GWEN IFILL: Now our Iraq update. It comes from Jonathan Finer of the Washington Post in Baghdad. I spoke with him by telephone earlier this evening.
Jonathan Finer, welcome. What can you tell us, the latest you can tell us about that crash today in eastern Iraq?
JONATHAN FINER: Well, all that we've heard so far is that a plane went down in Diyala Province, which is northeast of Baghdad, and that there were four U.S. military personnel on board and one Iraqi military personnel. The Iraqi Air Force plan they haven't -- the military hasn't released what type of plane or the status of any of the people who were on board this time.
GWEN IFILL: So they're not confirmed dead, but are they presumed to be dead?
JONATHAN FINER: There's no presumption, no confirmation at this point, although we're all chasing the story trying to find out what the status of those people is.
GWEN IFILL: Okay.

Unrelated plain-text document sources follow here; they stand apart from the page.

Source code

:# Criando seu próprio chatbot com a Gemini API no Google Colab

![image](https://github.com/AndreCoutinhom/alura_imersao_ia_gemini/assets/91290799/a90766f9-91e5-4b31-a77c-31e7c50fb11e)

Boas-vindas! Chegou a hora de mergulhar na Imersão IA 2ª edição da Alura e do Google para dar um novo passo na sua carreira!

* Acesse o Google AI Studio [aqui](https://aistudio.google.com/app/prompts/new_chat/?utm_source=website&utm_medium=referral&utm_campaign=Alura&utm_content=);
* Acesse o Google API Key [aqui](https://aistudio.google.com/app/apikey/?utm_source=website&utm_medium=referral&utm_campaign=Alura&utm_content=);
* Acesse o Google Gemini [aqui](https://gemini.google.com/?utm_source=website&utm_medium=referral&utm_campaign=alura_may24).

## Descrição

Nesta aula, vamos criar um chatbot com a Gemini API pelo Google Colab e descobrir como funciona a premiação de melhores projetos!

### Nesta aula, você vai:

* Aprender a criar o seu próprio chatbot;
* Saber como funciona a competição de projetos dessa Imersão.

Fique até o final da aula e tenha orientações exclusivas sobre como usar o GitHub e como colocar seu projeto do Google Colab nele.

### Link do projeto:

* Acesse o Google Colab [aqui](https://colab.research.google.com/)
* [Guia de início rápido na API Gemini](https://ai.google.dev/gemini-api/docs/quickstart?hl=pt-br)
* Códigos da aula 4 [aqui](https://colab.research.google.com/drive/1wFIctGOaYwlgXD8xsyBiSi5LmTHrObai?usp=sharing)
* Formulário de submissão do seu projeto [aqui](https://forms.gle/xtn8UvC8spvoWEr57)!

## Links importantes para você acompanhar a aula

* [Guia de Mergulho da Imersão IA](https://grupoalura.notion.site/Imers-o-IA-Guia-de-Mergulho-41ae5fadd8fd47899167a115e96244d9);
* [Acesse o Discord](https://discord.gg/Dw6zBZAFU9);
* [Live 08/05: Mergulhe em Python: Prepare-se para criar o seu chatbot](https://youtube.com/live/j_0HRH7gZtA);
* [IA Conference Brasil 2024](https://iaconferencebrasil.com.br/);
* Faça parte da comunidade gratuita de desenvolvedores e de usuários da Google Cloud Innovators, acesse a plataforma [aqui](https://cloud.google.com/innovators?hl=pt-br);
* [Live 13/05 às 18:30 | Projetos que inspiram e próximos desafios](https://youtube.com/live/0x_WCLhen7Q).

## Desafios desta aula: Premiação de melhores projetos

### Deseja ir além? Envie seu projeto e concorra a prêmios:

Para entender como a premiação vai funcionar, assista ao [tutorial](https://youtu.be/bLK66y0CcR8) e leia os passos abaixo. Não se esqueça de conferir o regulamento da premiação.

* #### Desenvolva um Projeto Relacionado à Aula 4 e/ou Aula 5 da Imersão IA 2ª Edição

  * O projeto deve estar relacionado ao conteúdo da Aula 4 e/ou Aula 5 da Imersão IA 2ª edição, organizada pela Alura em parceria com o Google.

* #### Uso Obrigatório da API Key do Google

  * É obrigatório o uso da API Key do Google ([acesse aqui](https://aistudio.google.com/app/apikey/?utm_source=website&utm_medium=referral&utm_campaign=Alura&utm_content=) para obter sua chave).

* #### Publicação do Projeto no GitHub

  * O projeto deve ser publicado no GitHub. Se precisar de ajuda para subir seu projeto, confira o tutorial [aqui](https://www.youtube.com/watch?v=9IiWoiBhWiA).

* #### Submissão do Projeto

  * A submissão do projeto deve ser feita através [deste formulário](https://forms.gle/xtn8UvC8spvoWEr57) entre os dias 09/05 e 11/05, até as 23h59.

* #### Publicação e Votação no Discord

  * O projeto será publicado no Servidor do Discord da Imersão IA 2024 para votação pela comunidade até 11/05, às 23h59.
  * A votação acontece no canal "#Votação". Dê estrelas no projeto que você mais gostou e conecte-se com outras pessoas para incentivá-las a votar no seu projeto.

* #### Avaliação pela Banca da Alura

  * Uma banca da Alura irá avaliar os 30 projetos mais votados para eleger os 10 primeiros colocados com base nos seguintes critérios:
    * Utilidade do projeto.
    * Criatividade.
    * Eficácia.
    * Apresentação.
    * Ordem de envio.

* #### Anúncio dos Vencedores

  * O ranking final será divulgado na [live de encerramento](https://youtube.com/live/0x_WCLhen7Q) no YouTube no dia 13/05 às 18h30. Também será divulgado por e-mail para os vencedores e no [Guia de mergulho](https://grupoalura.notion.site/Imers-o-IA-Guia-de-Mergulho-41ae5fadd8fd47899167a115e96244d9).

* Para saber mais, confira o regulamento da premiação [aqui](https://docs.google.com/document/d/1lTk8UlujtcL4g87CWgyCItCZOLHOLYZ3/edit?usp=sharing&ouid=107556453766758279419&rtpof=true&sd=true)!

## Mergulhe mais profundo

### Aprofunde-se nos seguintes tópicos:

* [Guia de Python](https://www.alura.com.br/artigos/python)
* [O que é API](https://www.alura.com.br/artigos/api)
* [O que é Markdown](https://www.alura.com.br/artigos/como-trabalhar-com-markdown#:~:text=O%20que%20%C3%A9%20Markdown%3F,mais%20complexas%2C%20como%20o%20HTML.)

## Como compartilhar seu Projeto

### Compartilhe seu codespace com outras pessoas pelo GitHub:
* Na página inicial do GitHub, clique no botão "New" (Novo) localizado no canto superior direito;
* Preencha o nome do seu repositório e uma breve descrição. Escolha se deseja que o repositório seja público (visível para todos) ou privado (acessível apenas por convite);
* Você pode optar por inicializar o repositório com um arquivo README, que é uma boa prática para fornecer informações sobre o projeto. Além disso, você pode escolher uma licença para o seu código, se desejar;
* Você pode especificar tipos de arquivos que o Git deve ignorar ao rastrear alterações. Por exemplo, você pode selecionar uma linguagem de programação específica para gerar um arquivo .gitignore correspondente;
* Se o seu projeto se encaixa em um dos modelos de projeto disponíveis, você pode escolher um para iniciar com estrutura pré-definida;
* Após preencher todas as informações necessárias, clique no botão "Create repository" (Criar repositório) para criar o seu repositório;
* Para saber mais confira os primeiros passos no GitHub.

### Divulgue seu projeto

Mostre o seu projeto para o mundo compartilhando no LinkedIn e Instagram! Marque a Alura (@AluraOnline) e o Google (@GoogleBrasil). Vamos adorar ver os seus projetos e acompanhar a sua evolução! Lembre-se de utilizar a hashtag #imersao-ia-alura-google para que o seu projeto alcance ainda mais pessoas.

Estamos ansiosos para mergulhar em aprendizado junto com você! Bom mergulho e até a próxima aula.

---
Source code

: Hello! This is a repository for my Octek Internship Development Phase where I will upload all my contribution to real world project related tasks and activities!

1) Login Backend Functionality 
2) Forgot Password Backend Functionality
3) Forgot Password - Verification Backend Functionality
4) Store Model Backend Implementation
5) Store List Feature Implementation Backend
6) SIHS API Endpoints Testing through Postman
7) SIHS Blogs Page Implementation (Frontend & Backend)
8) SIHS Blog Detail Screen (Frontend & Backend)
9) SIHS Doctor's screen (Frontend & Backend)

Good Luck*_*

And also, on another issue of violence in Iraq recently, we've heard about the suicide bombings in Hillah. What can you tell us?
JONATHAN FINER: Well, the way it's being described to us by police and eyewitnesses at the scene was that one suicide bomber managed to slip into a crowd of policemen who had gathered in a town square to protest some of the government's recent policies and detonated his bomb.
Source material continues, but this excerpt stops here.